Friday, January 25, 2008


Probably the main thing a documentary hopes to accomplish is to give its audience a deeper, more appreciative understanding of its topic, and on that level, Comedian mostly succeeds. On a pure entertainment level, well, the results are a bit more mixed.

The film, produced by Jerry Seinfeld, tries to pull back the curtain a bit on the average life, or at least mindset, of stand-up comics, primarily by following the careers of two of them: Seinfeld himself, as he tries to make a comeback two years since he’s even been on stage by writing an entire new hourlong act for himself, and Orny Adams, a comic who’s been around for about a decade now, and hasn’t yet caught his big break. The film shows how much of a neurotic mess pretty much everyone in the business is, as not only Adams, but Seinfeld and his peers, are all a bunch of nervous wrecks before and after their performances. Immediately after a gig where he gets a great response from the crowd, he confides in fellow comic Colin Quinn that he thought his whole set stunk and the crowd knew he was dying up there no matter what their response was. Adams is even worse, as every moment he’s not on stage he’s pretty much collapsing into a heap, just as miserable a person as they come. He openly trashes everyone, and for all of his claims that he wants to succeed above all else, the more he succeeds in his career the more miserable he seems to become.
One of the film’s main problems is in how, while it shows how much of a pack of emotional wrecks comics are, it never really explores why they are all that way, or why such a person would choose such a career.

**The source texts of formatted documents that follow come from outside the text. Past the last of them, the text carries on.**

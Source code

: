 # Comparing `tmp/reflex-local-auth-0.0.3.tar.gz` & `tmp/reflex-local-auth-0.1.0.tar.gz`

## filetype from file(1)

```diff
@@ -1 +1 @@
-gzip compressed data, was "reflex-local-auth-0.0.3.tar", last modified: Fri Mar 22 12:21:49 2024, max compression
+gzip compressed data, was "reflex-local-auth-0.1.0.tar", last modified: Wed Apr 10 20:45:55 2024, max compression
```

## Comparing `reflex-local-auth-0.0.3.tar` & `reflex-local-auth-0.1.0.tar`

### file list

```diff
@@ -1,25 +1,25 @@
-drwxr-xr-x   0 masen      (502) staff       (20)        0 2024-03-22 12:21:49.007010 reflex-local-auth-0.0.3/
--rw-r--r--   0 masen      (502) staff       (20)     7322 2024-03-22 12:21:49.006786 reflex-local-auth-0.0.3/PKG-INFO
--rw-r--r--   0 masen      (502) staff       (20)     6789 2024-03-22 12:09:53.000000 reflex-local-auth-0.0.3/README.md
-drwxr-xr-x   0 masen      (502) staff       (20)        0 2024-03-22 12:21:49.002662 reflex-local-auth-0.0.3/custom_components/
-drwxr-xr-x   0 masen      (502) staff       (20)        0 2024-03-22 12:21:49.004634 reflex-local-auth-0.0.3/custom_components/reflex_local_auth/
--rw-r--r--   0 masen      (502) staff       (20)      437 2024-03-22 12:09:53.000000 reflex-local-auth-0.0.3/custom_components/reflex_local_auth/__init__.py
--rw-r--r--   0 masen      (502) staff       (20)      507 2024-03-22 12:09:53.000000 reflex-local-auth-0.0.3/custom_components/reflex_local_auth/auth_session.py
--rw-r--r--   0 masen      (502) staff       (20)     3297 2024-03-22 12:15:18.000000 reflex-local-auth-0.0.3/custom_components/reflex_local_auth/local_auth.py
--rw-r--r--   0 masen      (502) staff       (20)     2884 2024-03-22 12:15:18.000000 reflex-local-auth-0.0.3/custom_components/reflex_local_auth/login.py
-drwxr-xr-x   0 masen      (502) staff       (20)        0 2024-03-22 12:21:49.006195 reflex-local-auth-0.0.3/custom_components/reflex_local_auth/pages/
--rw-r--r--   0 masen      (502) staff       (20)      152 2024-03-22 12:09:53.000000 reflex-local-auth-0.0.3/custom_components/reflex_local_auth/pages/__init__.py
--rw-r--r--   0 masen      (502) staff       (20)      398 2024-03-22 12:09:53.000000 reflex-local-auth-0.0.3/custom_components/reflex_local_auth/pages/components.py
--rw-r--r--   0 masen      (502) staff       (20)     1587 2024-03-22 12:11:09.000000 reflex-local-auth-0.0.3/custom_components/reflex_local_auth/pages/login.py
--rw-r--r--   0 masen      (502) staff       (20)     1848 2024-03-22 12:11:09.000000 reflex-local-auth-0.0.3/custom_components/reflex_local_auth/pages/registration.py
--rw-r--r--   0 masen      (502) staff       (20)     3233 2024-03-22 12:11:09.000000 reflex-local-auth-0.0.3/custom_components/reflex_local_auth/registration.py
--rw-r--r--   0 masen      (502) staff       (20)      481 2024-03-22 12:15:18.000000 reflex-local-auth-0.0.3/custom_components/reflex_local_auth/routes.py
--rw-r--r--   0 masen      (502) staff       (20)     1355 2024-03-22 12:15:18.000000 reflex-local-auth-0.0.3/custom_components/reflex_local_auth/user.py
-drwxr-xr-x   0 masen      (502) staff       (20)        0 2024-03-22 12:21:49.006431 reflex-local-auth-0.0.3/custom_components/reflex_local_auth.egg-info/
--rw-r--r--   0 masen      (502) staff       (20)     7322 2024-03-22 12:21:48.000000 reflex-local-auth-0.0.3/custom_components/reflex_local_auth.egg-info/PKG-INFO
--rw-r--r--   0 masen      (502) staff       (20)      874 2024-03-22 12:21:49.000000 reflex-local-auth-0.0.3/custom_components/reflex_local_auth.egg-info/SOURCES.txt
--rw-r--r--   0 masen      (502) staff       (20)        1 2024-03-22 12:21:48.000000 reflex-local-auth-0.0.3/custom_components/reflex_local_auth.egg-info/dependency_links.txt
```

Another is in how, despite being a documentary on stand-up comedy, it doesn’t really show very much actual stand-up. Outside of Seinfeld and Adams practicing their new material at home and backstage, we only get very brief snippets of their actual performances, something that would have helped the film tremendously. As it is, most of the humor just comes in little asides and casual banter between the various comics backstage, and most of the fun comes from hearing their stories about their favorite comics. The highlight in that regard comes from Chris Rock, who comes off here as one of the few people in the industry that’s not a complete mess, who tells about how he went to see Bill Cosby recently, and it was the best show he’d ever seen, so much so that it made all the comics that had gone feel like frauds. The actual arrival of Cosby at the end, and Seinfeld’s rookie-like amazement at being in such a legend’s presence, really work.
The film itself does work well overall, too. Its only flaw is that it doesn’t really excel enough: it doesn’t push quite deep enough to really find out all there is to know about the industry and stand-up comics in general, and it doesn’t contain enough actual stand-up material to work as a full comedy. Still, it did keep me consistently entertained all the way through, and I suppose that’s all I can really hope for from it.